Prediction: Putin’s Objective Is to Embarrass the U.S.


There has been much concern over what Russia’s Vladimir Putin may be trying to accomplish, with his recent activity in and around Ukraine. The suggestion advanced here is that, as virtually every European and American hopes, Putin’s objective is not to follow in the footsteps of Adolf Hitler, with relatively small maneuvers leading up to a massive war.

Putin has been attentive to his popularity among Russians. A major war would be unpopular unless it were easy and quick, which it would not be. Putin has burnished his image with a variety of publicity stunts. His actions regarding Ukraine may be a continuation of that tendency. Compared to war among major nations, the Crimea land grab and the continuing policy of fomenting instability within Ukraine have been relatively simple and low-cost.

Those maneuvers have enhanced Russia’s image, and self-image, as an important player on the world stage. The point seems to be that economic criteria are not sufficient to distinguish world powers from secondary nations; one must also consider the military. As with occasional American operations, the ability to achieve a tidy solution — with the use of stealth, coordination, and force, as in Crimea — tends to generate respect.

It could be that Putin did not consider steps the U.S. might take in response to his Ukraine adventures. It is more likely that he weighed at least some such steps and found them unconvincing. In effect, the U.S. has been shown unable to prevent him from doing what he wants to do in places like Ukraine.

The situation is similar elsewhere. For instance, by making the Baltic nations (i.e., Estonia, Latvia, and Lithuania) NATO members, the U.S. obligated itself to come to their defense in the event of attack. It was easier to make such a promise in 2004, before the U.S. had exhausted itself in Iraq and Afghanistan. There is no chance that the U.S. would make the investment necessary to defeat Russian troops invading a Baltic nation today. By merely raising the question, Putin has put a spotlight on the awkward gap between American promises and capabilities.

In this reading, Putin may actually hope that the U.S. takes steps that will further highlight its own weakness. Obama’s recent gesture of sending small numbers of U.S. troops to the Baltics conveys such a message: it emphasizes that, in a pinch, the U.S. will be sending hundreds, not tens of thousands, of troops to northeastern Europe.

It may just be a matter of time before Putin uses the very presence of those several hundred additional troops to provide another illustration of American impotence. It may be feasible, for instance, to manufacture a crisis in which those newly arrived American troops will be made to appear ineffective and embarrassing.

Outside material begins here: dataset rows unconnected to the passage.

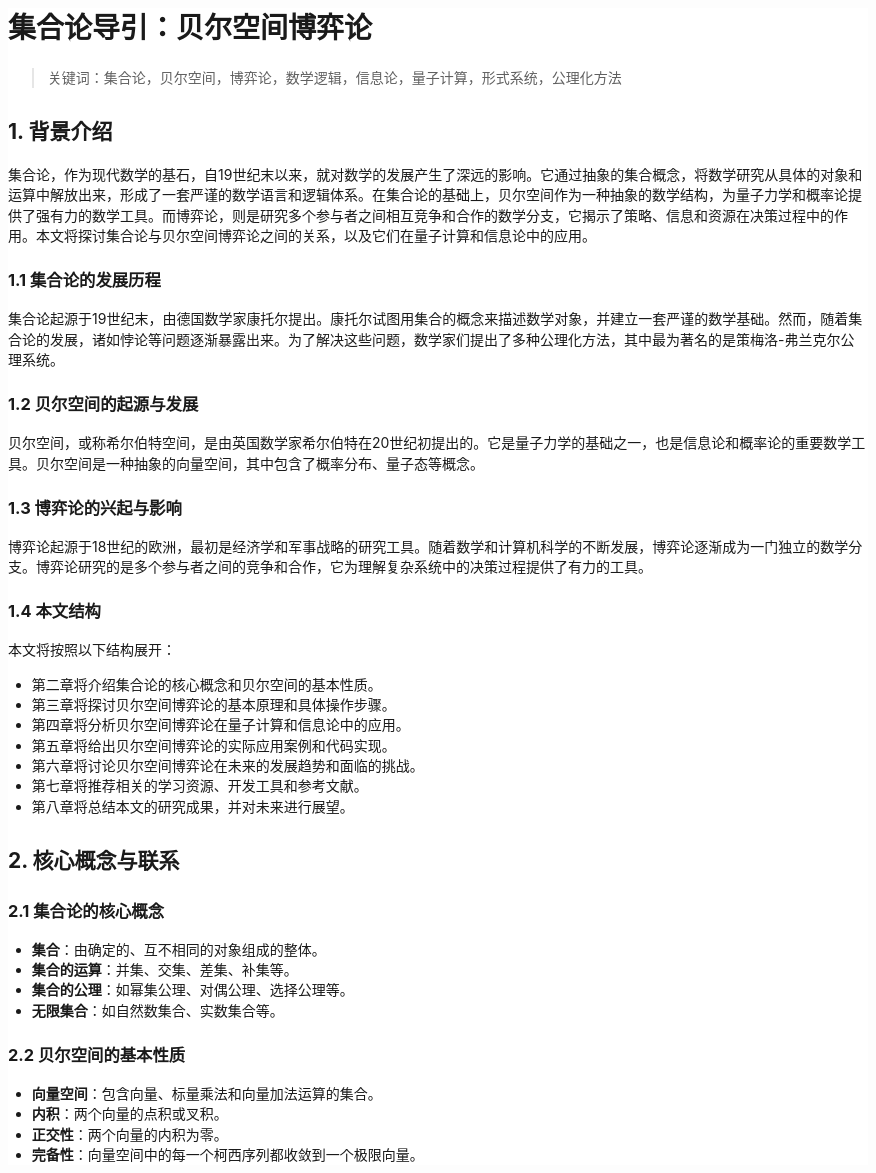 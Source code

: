 
# 集合论导引：贝尔空间博弈论

> 关键词：集合论，贝尔空间，博弈论，数学逻辑，信息论，量子计算，形式系统，公理化方法

## 1. 背景介绍

集合论，作为现代数学的基石，自19世纪末以来，就对数学的发展产生了深远的影响。它通过抽象的集合概念，将数学研究从具体的对象和运算中解放出来，形成了一套严谨的数学语言和逻辑体系。在集合论的基础上，贝尔空间作为一种抽象的数学结构，为量子力学和概率论提供了强有力的数学工具。而博弈论，则是研究多个参与者之间相互竞争和合作的数学分支，它揭示了策略、信息和资源在决策过程中的作用。本文将探讨集合论与贝尔空间博弈论之间的关系，以及它们在量子计算和信息论中的应用。

### 1.1 集合论的发展历程

集合论起源于19世纪末，由德国数学家康托尔提出。康托尔试图用集合的概念来描述数学对象，并建立一套严谨的数学基础。然而，随着集合论的发展，诸如悖论等问题逐渐暴露出来。为了解决这些问题，数学家们提出了多种公理化方法，其中最为著名的是策梅洛-弗兰克尔公理系统。

### 1.2 贝尔空间的起源与发展

贝尔空间，或称希尔伯特空间，是由英国数学家希尔伯特在20世纪初提出的。它是量子力学的基础之一，也是信息论和概率论的重要数学工具。贝尔空间是一种抽象的向量空间，其中包含了概率分布、量子态等概念。

### 1.3 博弈论的兴起与影响

博弈论起源于18世纪的欧洲，最初是经济学和军事战略的研究工具。随着数学和计算机科学的不断发展，博弈论逐渐成为一门独立的数学分支。博弈论研究的是多个参与者之间的竞争和合作，它为理解复杂系统中的决策过程提供了有力的工具。

### 1.4 本文结构

本文将按照以下结构展开：

- 第二章将介绍集合论的核心概念和贝尔空间的基本性质。
- 第三章将探讨贝尔空间博弈论的基本原理和具体操作步骤。
- 第四章将分析贝尔空间博弈论在量子计算和信息论中的应用。
- 第五章将给出贝尔空间博弈论的实际应用案例和代码实现。
- 第六章将讨论贝尔空间博弈论在未来的发展趋势和面临的挑战。
- 第七章将推荐相关的学习资源、开发工具和参考文献。
- 第八章将总结本文的研究成果，并对未来进行展望。

## 2. 核心概念与联系

### 2.1 集合论的核心概念

- **集合**：由确定的、互不相同的对象组成的整体。
- **集合的运算**：并集、交集、差集、补集等。
- **集合的公理**：如幂集公理、对偶公理、选择公理等。
- **无限集合**：如自然数集合、实数集合等。

### 2.2 贝尔空间的基本性质

- **向量空间**：包含向量、标量乘法和向量加法运算的集合。
- **内积**：两个向量的点积或叉积。
- **正交性**：两个向量的内积为零。
- **完备性**：向量空间中的每一个柯西序列都收敛到一个极限向量。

Reminders of a newly assertive Russia — such as, for instance, the recent incursions by Russian military aircraft near land and vessels of the U.S. and other nations — do not seem consistent with a Hitlerian campaign to lull targets into complacency. Putin does not appear to be planning a major war. Nor need he. For some time, there will likely continue to be a variety of ways in which he can demonstrate Russian strength as a retort to American overreach.

Without denying the cost of sanctions, an image of power tends to beget forms of actual power that may ultimately pay for themselves. In a highly war-averse context, Putin may be able to help himself to a good assortment of low-hanging fruit, without necessarily coming up the worse for it. If that is all he wants, he may continue to engage in relatively pesky moves. A more frightening alternative is that he is probing in earnest, but attempting to avoid triggering serious defenses. In that case, his current activities may give way to a period of seeming calm before invasion.